Kiagna River is a waterway in the U.S. state of Alaska, which flows through the Wrangell–St. Elias National Park and Preserve.

==Geography==
Kiagna River is a southern tributary of Chitina River, which it joins 30 miles below the Chitina Glacier, heads in the high mountains between Chitina River and Granite Creek. It is formed by the union of three principal branches, which receive most of their water from melting snow and ice, and it occupies a typical glacial valley—straight, steep walled, and heavily timbered. Its east and west branches are inclosed by high mountains, but its smaller middle branch flows from a glacier, part of whose drainage is diverted by a tributary to Granite Creek. It thus provides a route from the Chitina Valley to Granite Creek, a westward-flowing stream about 20 miles south of the Chitina, which occupies an interior basin in the ice fields of the Chugach Range.

==History==
Kiagna River was first explored by prospectors who ascended the stream from Chitina River, about 1904, after gold had been discovered on Dan and Chititu creeks.
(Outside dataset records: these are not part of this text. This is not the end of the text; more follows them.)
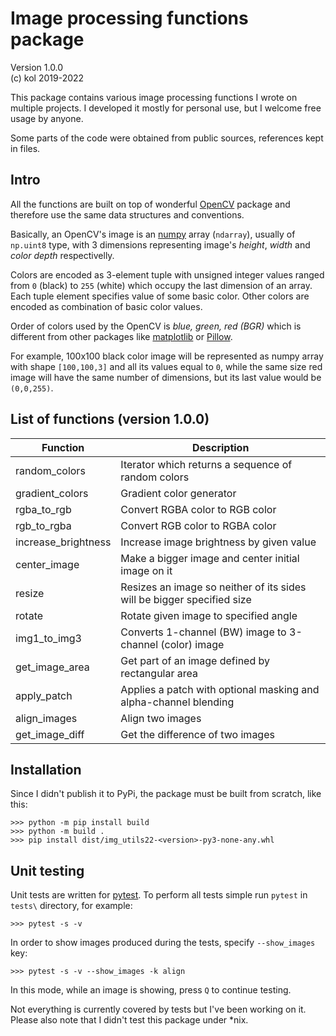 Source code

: # Image processing functions package

Version 1.0.0  
(c) kol 2019-2022  

This package contains various image processing functions I wrote on multiple projects.
I developed it mostly for personal use, but I welcome free usage by anyone.

Some parts of the code were obtained from public sources, references kept in files.

## Intro

All the functions are built on top of wonderful [OpenCV](https://docs.opencv.org/) package and therefore 
use the same data structures and conventions. 

Basically, an OpenCV's image is an [numpy](https://numpy.org/) array (`ndarray`), 
usually of `np.uint8` type, with 3 dimensions representing image's *height*, *width* and *color depth* 
respectivelly.

Colors are encoded as 3-element tuple with unsigned integer values ranged from `0` (black) to `255` (white)
which occupy the last dimension of an array. Each tuple element specifies value of some basic
color. Other colors are encoded as combination of basic color values.  

Order of colors used by the OpenCV is *blue, green, red (BGR)*
which is different from other packages like [matplotlib](https://matplotlib.org/) or 
[Pillow](https://pillow.readthedocs.io).

For example, 100x100 black color image will be represented as numpy array with shape `[100,100,3]`
and all its values equal to `0`, while the same size red image will have the same number of
dimensions, but its last value would be `(0,0,255)`.


## List of functions (version 1.0.0)

| Function              | Description |
|-----------------------|-------------|
| random_colors         | Iterator which returns a sequence of random colors |
| gradient_colors       | Gradient color generator |
| rgba_to_rgb           | Convert RGBA color to RGB color |
| rgb_to_rgba           | Convert RGB color to RGBA color |
| increase_brightness   | Increase image brightness by given value |
| center_image          | Make a bigger image and center initial image on it |
| resize                | Resizes an image so neither of its sides will be bigger specified size |
| rotate                | Rotate given image to specified angle |
| img1_to_img3          | Converts 1-channel (BW) image to 3-channel (color) image |
| get_image_area        | Get part of an image defined by rectangular area |
| apply_patch           | Applies a patch with optional masking and alpha-channel blending |
| align_images          | Align two images |
| get_image_diff        | Get the difference of two images |


## Installation

Since I didn't publish it to PyPi, the package must be built from scratch, like this:

    >>> python -m pip install build
    >>> python -m build .
    >>> pip install dist/img_utils22-<version>-py3-none-any.whl

## Unit testing

Unit tests are written for [pytest](https://docs.pytest.org/). To perform all tests simple run
`pytest` in `tests\` directory, for example:

    >>> pytest -s -v

In order to show images produced during the tests, specify `--show_images` key:

    >>> pytest -s -v --show_images -k align

In this mode, while an image is showing, press `Q` to continue testing.

Not everything is currently covered by tests but I've been working on it. Please also note that I didn't test this package under *nix.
They staked ground but seem to have done little mining. In 1906, or possibly 1905, James Barkley and J. B. Miller crossed the ice field between Yakataga beach and Granite Creek and made their way to the head of the Kiagna. They saw evidence that the Native Americans knew this route to the coast and they found the stakes of the former prospectors on the Kiagna. After a short stay, they returned to Yakataga by the route over which they had come. In 1907, Barkley, accompanied by William Jefferies, made the trip again. This time, they went around the east end of Granite Creek, and, instead of going back to Yakataga, they descended the Chitina and Copper rivers to the coast. Subsequently, others visited the district from time to time. In the fall and winter of 1914–15, there was a miniature stampede to the district. The men who took part in it found little to encourage them and abandoned the field.